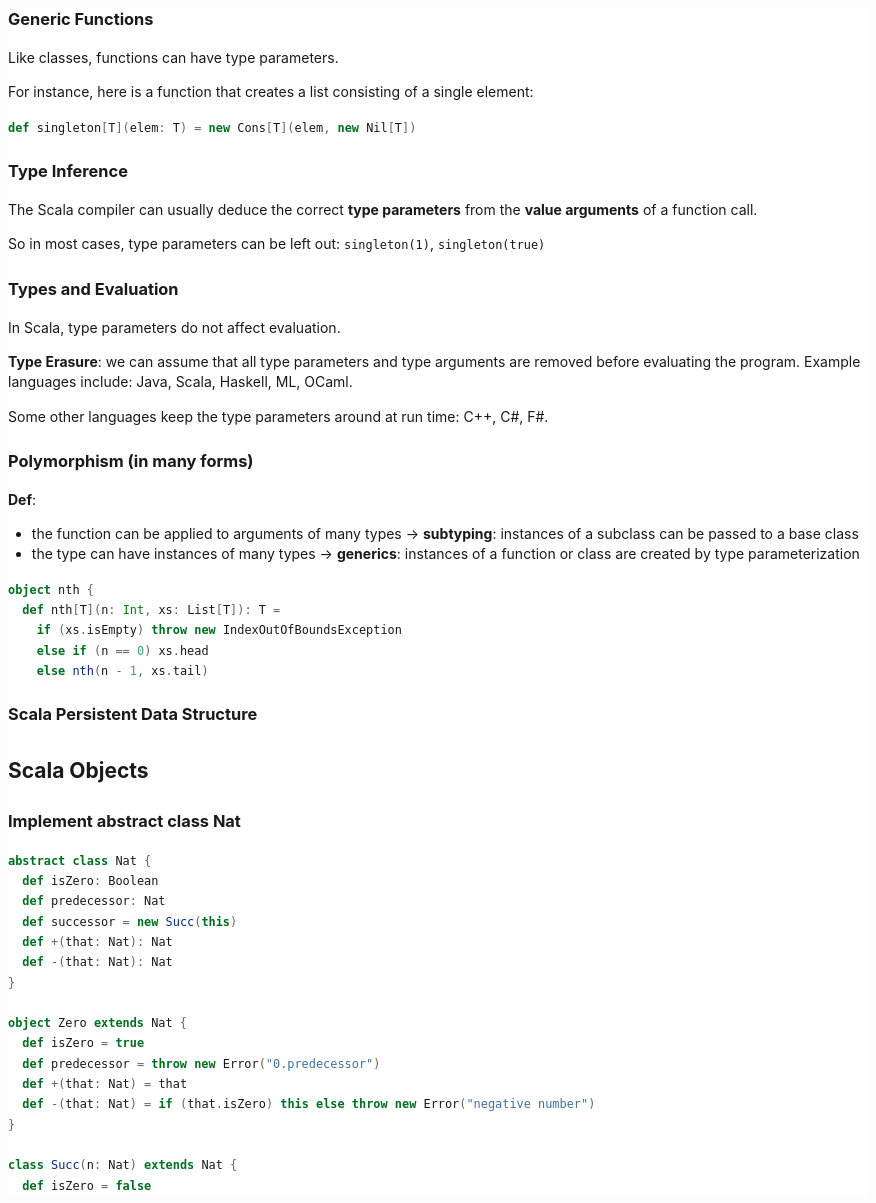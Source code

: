 ### Generic Functions

Like classes, functions can have type parameters.

For instance, here is a function that creates a list consisting of a single element:

```scala
def singleton[T](elem: T) = new Cons[T](elem, new Nil[T])
```

### Type Inference

The Scala compiler can usually deduce the correct **type parameters** from the **value arguments** of a function call.

So in most cases, type parameters can be left out: `singleton(1)`, `singleton(true)`

### Types and Evaluation

In Scala, type parameters do not affect evaluation.

**Type Erasure**: we can assume that all type parameters and type arguments are removed before evaluating the program. Example languages include: Java, Scala, Haskell, ML, OCaml.

Some other languages keep the type parameters around at run time: C++, C#, F#.

### Polymorphism (in many forms)

**Def**:

- the function can be applied to arguments of many types -> **subtyping**: instances of a subclass can be passed to a base class
- the type can have instances of many types -> **generics**: instances of a function or class are created by type parameterization

```scala
object nth {
  def nth[T](n: Int, xs: List[T]): T =
    if (xs.isEmpty) throw new IndexOutOfBoundsException
    else if (n == 0) xs.head
    else nth(n - 1, xs.tail)
```

### Scala Persistent Data Structure

## Scala Objects

### Implement abstract class Nat

```scala
abstract class Nat {
  def isZero: Boolean
  def predecessor: Nat
  def successor = new Succ(this)
  def +(that: Nat): Nat
  def -(that: Nat): Nat
}

object Zero extends Nat {
  def isZero = true
  def predecessor = throw new Error("0.predecessor")
  def +(that: Nat) = that
  def -(that: Nat) = if (that.isZero) this else throw new Error("negative number")
}

class Succ(n: Nat) extends Nat {
  def isZero = false
```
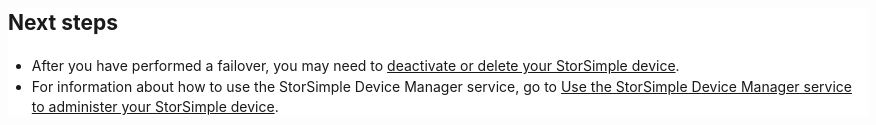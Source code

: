 ## Next steps

* After you have performed a failover, you may need to [deactivate or delete your StorSimple device](storsimple-8000-deactivate-and-delete-device.md).
* For information about how to use the StorSimple Device Manager service, go to [Use the StorSimple Device Manager service to administer your StorSimple device](storsimple-8000-manager-service-administration.md).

## [DIRECTIONS FOR THIS TASK]
All the material above should be written out exactly, with images omitted.

## [ANSWER BOX]
Source code

: ### Generic Functions

Like classes, functions can have type parameters.

For instance, here is a function that creates a list consisting of a single element:

```scala
def singleton[T](elem: T) = new Cons[T](elem, new Nil[T])
```

### Type Inference

The Scala compiler can usually deduce the correct **type parameters** from the **value arguments** of a function call.

So in most cases, type parameters can be left out: `singleton(1)`, `singleton(true)`

### Types and Evaluation

In Scala, type parameters do not affect evaluation.

**Type Erasure**: we can assume that all type parameters and type arguments are removed before evaluating the program. Example languages include: Java, Scala, Haskell, ML, OCaml.

Some other languages keep the type parameters around at run time: C++, C#, F#.

### Polymorphism (in many forms)

**Def**:

- the function can be applied to arguments of many types -> **subtyping**: instances of a subclass can be passed to a base class
- the type can have instances of many types -> **generics**: instances of a function or class are created by type parameterization

```scala
object nth {
  def nth[T](n: Int, xs: List[T]): T =
    if (xs.isEmpty) throw new IndexOutOfBoundsException
    else if (n == 0) xs.head
    else nth(n - 1, xs.tail)
```

### Scala Persistent Data Structure

## Scala Objects

### Implement abstract class Nat

```scala
abstract class Nat {
  def isZero: Boolean
  def predecessor: Nat
  def successor = new Succ(this)
  def +(that: Nat): Nat
  def -(that: Nat): Nat
}

object Zero extends Nat {
  def isZero = true
  def predecessor = throw new Error("0.predecessor")
  def +(that: Nat) = that
  def -(that: Nat) = if (that.isZero) this else throw new Error("negative number")
}

class Succ(n: Nat) extends Nat {
  def isZero = false
```
Source code

: ## Next steps

* After you have performed a failover, you may need to [deactivate or delete your StorSimple device](storsimple-8000-deactivate-and-delete-device.md).
* For information about how to use the StorSimple Device Manager service, go to [Use the StorSimple Device Manager service to administer your StorSimple device](storsimple-8000-manager-service-administration.md).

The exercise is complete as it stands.